When I arrived in Washington, I found it awash with people who viewed the Constitution as a nuisance. There was an attorney general who, contradicting experts within his own Department of Justice, vouched for the constitutionality of a legislative proposal that would give the District of Columbia representation in Congress, even though the Constitution makes clear that only states are entitled to such representation. There was a president who had bullied and badgered the Supreme Court after it issued a free-speech decision with which he disagreed. And there was an outgoing Speaker of the House who, when asked which provision of the Constitution gives Congress authority to make Americans buy health insurance, answered with scorn and incredulity by simply replying, “Are you serious? Are you serious?”1

Rather than considering the Constitution important enough for their consideration, many senators and congressmen now punt constitutional questions to staff, who in turn defer (often excessively) to the courts in construing the Constitution. If you ask senators or congressmen about the constitutionality of a particular legislative proposal, they might well answer, “Experts on my staff have assured me that, if this bill becomes law, the courts will not invalidate it.”

Relying on court decisions is no substitute for legitimate, independent constitutional analysis, which should take place within every branch of government. Every elected official has an affirmative, independent obligation to act within the Constitution’s limits, regardless of whether courts are likely to intervene. Lawmakers who don’t move beyond the question of what the courts will permit are like children trying to get away with a kind of rule breaking their parents aren’t likely to catch.

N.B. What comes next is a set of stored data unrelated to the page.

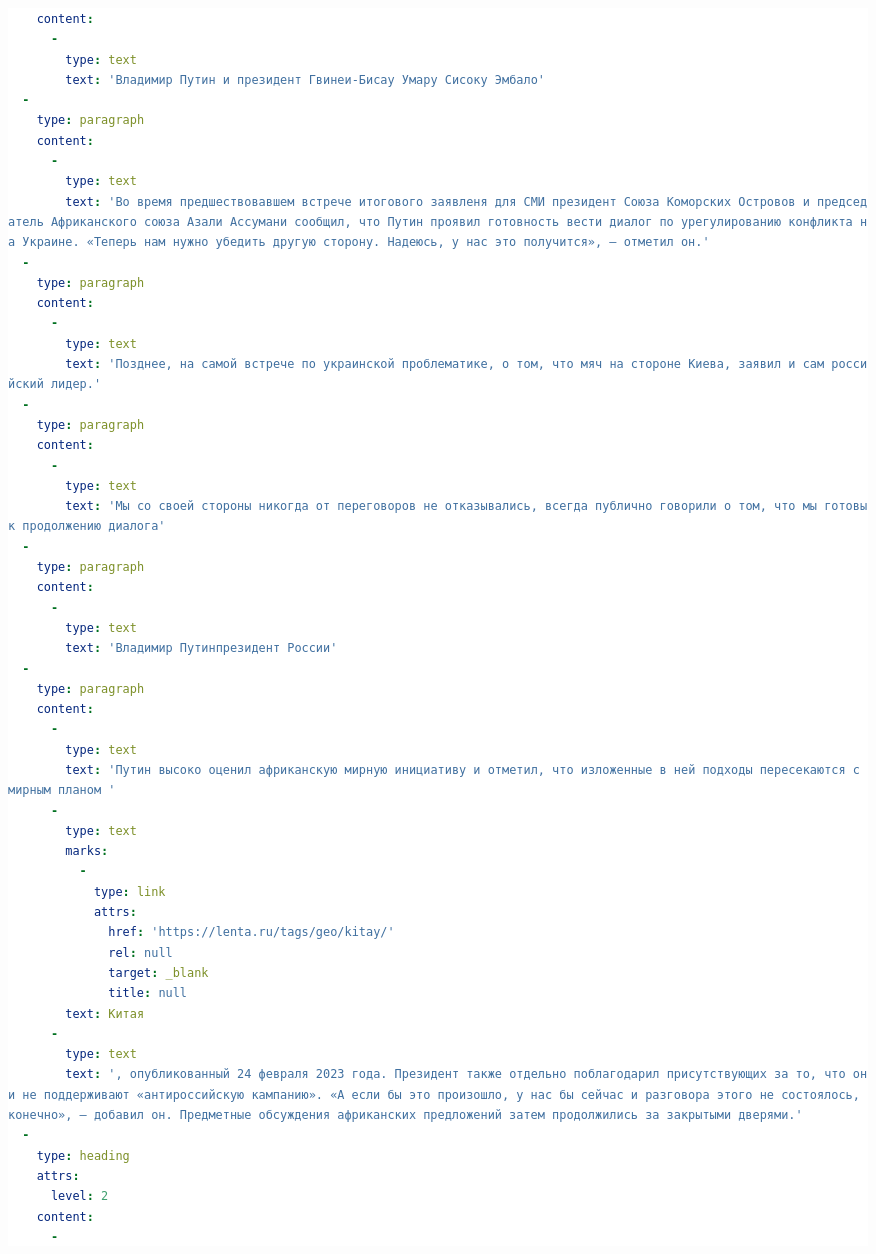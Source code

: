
 ```yaml
    content:
      -
        type: text
        text: 'Владимир Путин и президент Гвинеи-Бисау Умару Сисоку Эмбало'
  -
    type: paragraph
    content:
      -
        type: text
        text: 'Во время предшествовавшем встрече итогового заявленя для СМИ президент Союза Коморских Островов и председатель Африканского союза Азали Ассумани сообщил, что Путин проявил готовность вести диалог по урегулированию конфликта на Украине. «Теперь нам нужно убедить другую сторону. Надеюсь, у нас это получится», — отметил он.'
  -
    type: paragraph
    content:
      -
        type: text
        text: 'Позднее, на самой встрече по украинской проблематике, о том, что мяч на стороне Киева, заявил и сам российский лидер.'
  -
    type: paragraph
    content:
      -
        type: text
        text: 'Мы со своей стороны никогда от переговоров не отказывались, всегда публично говорили о том, что мы готовы к продолжению диалога'
  -
    type: paragraph
    content:
      -
        type: text
        text: 'Владимир Путинпрезидент России'
  -
    type: paragraph
    content:
      -
        type: text
        text: 'Путин высоко оценил африканскую мирную инициативу и отметил, что изложенные в ней подходы пересекаются с мирным планом '
      -
        type: text
        marks:
          -
            type: link
            attrs:
              href: 'https://lenta.ru/tags/geo/kitay/'
              rel: null
              target: _blank
              title: null
        text: Китая
      -
        type: text
        text: ', опубликованный 24 февраля 2023 года. Президент также отдельно поблагодарил присутствующих за то, что они не поддерживают «антироссийскую кампанию». «А если бы это произошло, у нас бы сейчас и разговора этого не состоялось, конечно», — добавил он. Предметные обсуждения африканских предложений затем продолжились за закрытыми дверями.'
  -
    type: heading
    attrs:
      level: 2
    content:
      -
```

It was this state of affairs that convinced me to run for the U.S. Senate in 2010, challenging a three-term incumbent from my own party. It bothered me that even in the Republican Party, far too many elected officials have been reluctant to engage the public in a meaningful constitutional discourse. Although the GOP purports to stand for principles of constitutionally limited government, not every Republican lawmaker is willing to engage in a thoughtful constitutional dialogue—one that attempts to identify limits on federal power and extends beyond a facile assessment of how likely the courts might be to invalidate a particular law.

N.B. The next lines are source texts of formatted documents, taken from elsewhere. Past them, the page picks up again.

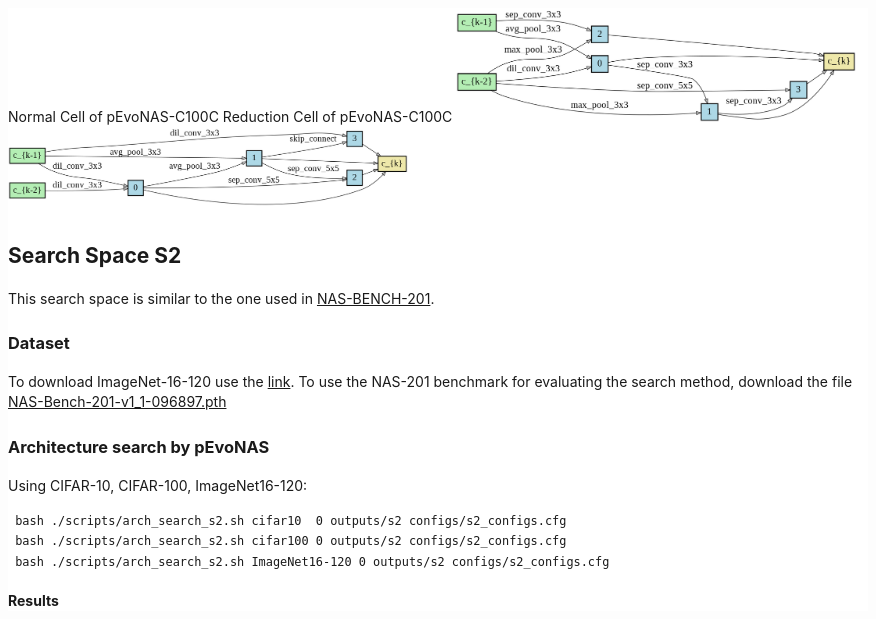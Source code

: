   <tr>
     <th>Normal Cell of pEvoNAS-C100C</th>
     <th>Reduction Cell of pEvoNAS-C100C</th>
  </tr>
  <tr>
    <td><img src="imgs/c100C_normal.png" width="400" /></td>
    <td><img src="imgs/c100C_reduce.png" width="400" /></td>
  </tr>
</table>

## Search Space S2
This search space is similar to the one used in [NAS-BENCH-201](https://github.com/D-X-Y/NAS-Bench-201).
### Dataset
To download ImageNet-16-120 use the [link](https://drive.google.com/drive/folders/1T3UIyZXUhMmIuJLOBMIYKAsJknAtrrO4). To use the NAS-201
benchmark for evaluating the search method, download the file [NAS-Bench-201-v1_1-096897.pth](https://drive.google.com/file/d/16Y0UwGisiouVRxW-W5hEtbxmcHw_0hF_/view)

### Architecture search by pEvoNAS
Using CIFAR-10, CIFAR-100, ImageNet16-120:
```
 bash ./scripts/arch_search_s2.sh cifar10  0 outputs/s2 configs/s2_configs.cfg
 bash ./scripts/arch_search_s2.sh cifar100 0 outputs/s2 configs/s2_configs.cfg
 bash ./scripts/arch_search_s2.sh ImageNet16-120 0 outputs/s2 configs/s2_configs.cfg
```
#### Results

Sometimes government officials overlook serious constitutional defects in a legislative proposal because they see that some features of the proposal may be popular. It is politically advantageous for them to defer all constitutional questions to the courts, which can then carry all responsibility (and any accompanying blame) for the proposal’s unconstitutionality. President George W. Bush, for example, signed the Bipartisan Campaign Reform Act of 2002 (also known as the McCain-Feingold Act), even though he knew major parts of it violated Americans’ right to free speech. He explained that “certain provisions present serious constitutional concerns”; that “questions arise under the First Amendment” regarding a limit on individual campaign contributions; and that he had “reservations about the constitutionality” of another major provision restricting political advertising.2 But in a shocking abrogation of his constitutional duty to defend the Constitution, Bush signed the bill, meekly explaining, “I expect that the courts will resolve these legitimate legal questions as appropriate under the law.”3 In so doing, he forced upon the American people an onerous set of legal obligations that he himself recognized were constitutionally infirm. Americans had to either humbly submit to an unconstitutional law or go through the time-consuming, expensive, and politically risky exercise of challenging the law in court.

Eight years after Bush acknowledged this law’s constitutional defects but refused to veto it, the Supreme Court invalidated parts of it. Liberals went wild, demanding a constitutional amendment to repeal part of the First Amendment and heaping on the Court the criticism that Bush had deflected and that continues to this day.

Even though the Supreme Court righted some of Bush’s wrongs, many of our constitutional rights cannot (or, for one reason or another, will not) be addressed by the courts. To put it simply, the Constitution has to be defended by all three branches of government. Now more than ever, we need our elected officials to think about these things and enforce provisions of the Constitution that courts have not been willing to enforce.

Our Lost Constitution tells the stories behind some of the most important of those provisions. Each of the chapters in part 1 describes the story behind the rise and fall of a particular constitutional provision. Why was that provision included in the Constitution? What does it mean? And how did we forget it? In every case, the clause at issue fell victim to the dangerous and deliberate choices of powerful people—some well intentioned, others more malevolent—who put their own agendas above the fundamental values of our Constitution.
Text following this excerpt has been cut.